**Prompt**
The data should be written out in full, exactly as it stands, and the pictures dropped.
++++++++++
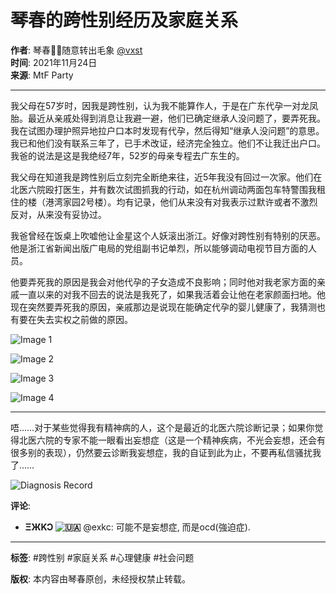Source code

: # 琴春的跨性别经历及家庭关系

**作者**: 琴春🏳️‍⚧️随意转出毛象 [@vxst](https://hub.mtf.party/@vxst)  
**时间**: 2021年11月24日  
**来源**: MtF Party  

---

我父母在57岁时，因我是跨性别，认为我不能算作人，于是在广东代孕一对龙凤胎。最近从亲戚处得到消息让我避一避，他们已确定继承人没问题了，要弄死我。我在试图办理护照异地拉户口本时发现有代孕，然后得知“继承人没问题”的意思。我已和他们没有联系三年了，已手术改证，经济完全独立。他们不让我迁出户口。我爸的说法是这是我绝经7年，52岁的母亲专程去广东生的。

我父母在知道我是跨性别后立刻完全断绝来往，近5年我没有回过一次家。他们在北医六院殴打医生，并有数次试图抓我的行动，如在杭州调动两面包车特警围我租住的楼（港湾家园2号楼）。均有记录，他们从来没有对我表示过默许或者不激烈反对，从来没有妥协过。

我爸曾经在饭桌上吹嘘他让金星这个人妖滚出浙江。好像对跨性别有特别的厌恶。他是浙江省新闻出版广电局的党组副书记单烈，所以能够调动电视节目方面的人员。

他要弄死我的原因是我会对他代孕的子女造成不良影响；同时他对我老家方面的亲戚一直以来的对我不回去的说法是我死了，如果我活着会让他在老家颜面扫地。他现在突然要弄死我的原因，亲戚那边是说现在能确定代孕的婴儿健康了，我猜测也有要在失去实权之前做的原因。

![Image 1](https://images.mtf.party/media_attachments/files/107/330/701/397/460/423/original/fb45666f873af4eb.png)

![Image 2](https://images.mtf.party/media_attachments/files/107/330/701/522/262/874/original/0e87548d0597c3f2.png)

![Image 3](https://images.mtf.party/media_attachments/files/107/330/701/641/152/671/original/3ac33916b0b09bc9.png)

![Image 4](https://images.mtf.party/media_attachments/files/107/330/701/737/147/860/original/dcbfdc146ca52f1d.jpeg)

---

唔……对于某些觉得我有精神病的人，这个是最近的北医六院诊断记录；如果你觉得北医六院的专家不能一眼看出妄想症（这是一个精神疾病，不光会妄想，还会有很多别的表现），仍然要云诊断我妄想症，我的自证到此为止，不要再私信骚扰我了……

![Diagnosis Record](https://images.mtf.party/media_attachments/files/107/387/560/160/259/629/original/0ead4ec65aac4ecb.jpeg)

**评论**: 

- **ΞЖKƆ ![🇺🇦](/emoji/1f1fa-1f1e6.svg)** @exkc: 可能不是妄想症, 而是ocd(強迫症).

---

**标签**: #跨性别 #家庭关系 #心理健康 #社会问题

**版权**: 本内容由琴春原创，未经授权禁止转载。
<!-- tcd_original_link https://hub.mtf.party/@vxst/107387560220081998 -->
++++++++++
**Response to this exercise**
Source code

: # 琴春的跨性别经历及家庭关系

**作者**: 琴春🏳️‍⚧️随意转出毛象 [@vxst](https://hub.mtf.party/@vxst)  
**时间**: 2021年11月24日  
**来源**: MtF Party  

---

我父母在57岁时，因我是跨性别，认为我不能算作人，于是在广东代孕一对龙凤胎。最近从亲戚处得到消息让我避一避，他们已确定继承人没问题了，要弄死我。我在试图办理护照异地拉户口本时发现有代孕，然后得知“继承人没问题”的意思。我已和他们没有联系三年了，已手术改证，经济完全独立。他们不让我迁出户口。我爸的说法是这是我绝经7年，52岁的母亲专程去广东生的。

我父母在知道我是跨性别后立刻完全断绝来往，近5年我没有回过一次家。他们在北医六院殴打医生，并有数次试图抓我的行动，如在杭州调动两面包车特警围我租住的楼（港湾家园2号楼）。均有记录，他们从来没有对我表示过默许或者不激烈反对，从来没有妥协过。

我爸曾经在饭桌上吹嘘他让金星这个人妖滚出浙江。好像对跨性别有特别的厌恶。他是浙江省新闻出版广电局的党组副书记单烈，所以能够调动电视节目方面的人员。

他要弄死我的原因是我会对他代孕的子女造成不良影响；同时他对我老家方面的亲戚一直以来的对我不回去的说法是我死了，如果我活着会让他在老家颜面扫地。他现在突然要弄死我的原因，亲戚那边是说现在能确定代孕的婴儿健康了，我猜测也有要在失去实权之前做的原因。

![Image 1](https://images.mtf.party/media_attachments/files/107/330/701/397/460/423/original/fb45666f873af4eb.png)

![Image 2](https://images.mtf.party/media_attachments/files/107/330/701/522/262/874/original/0e87548d0597c3f2.png)

![Image 3](https://images.mtf.party/media_attachments/files/107/330/701/641/152/671/original/3ac33916b0b09bc9.png)

![Image 4](https://images.mtf.party/media_attachments/files/107/330/701/737/147/860/original/dcbfdc146ca52f1d.jpeg)

---

唔……对于某些觉得我有精神病的人，这个是最近的北医六院诊断记录；如果你觉得北医六院的专家不能一眼看出妄想症（这是一个精神疾病，不光会妄想，还会有很多别的表现），仍然要云诊断我妄想症，我的自证到此为止，不要再私信骚扰我了……

![Diagnosis Record](https://images.mtf.party/media_attachments/files/107/387/560/160/259/629/original/0ead4ec65aac4ecb.jpeg)

**评论**: 

- **ΞЖKƆ ![🇺🇦](/emoji/1f1fa-1f1e6.svg)** @exkc: 可能不是妄想症, 而是ocd(強迫症).

---

**标签**: #跨性别 #家庭关系 #心理健康 #社会问题

**版权**: 本内容由琴春原创，未经授权禁止转载。
<!-- tcd_original_link https://hub.mtf.party/@vxst/107387560220081998 -->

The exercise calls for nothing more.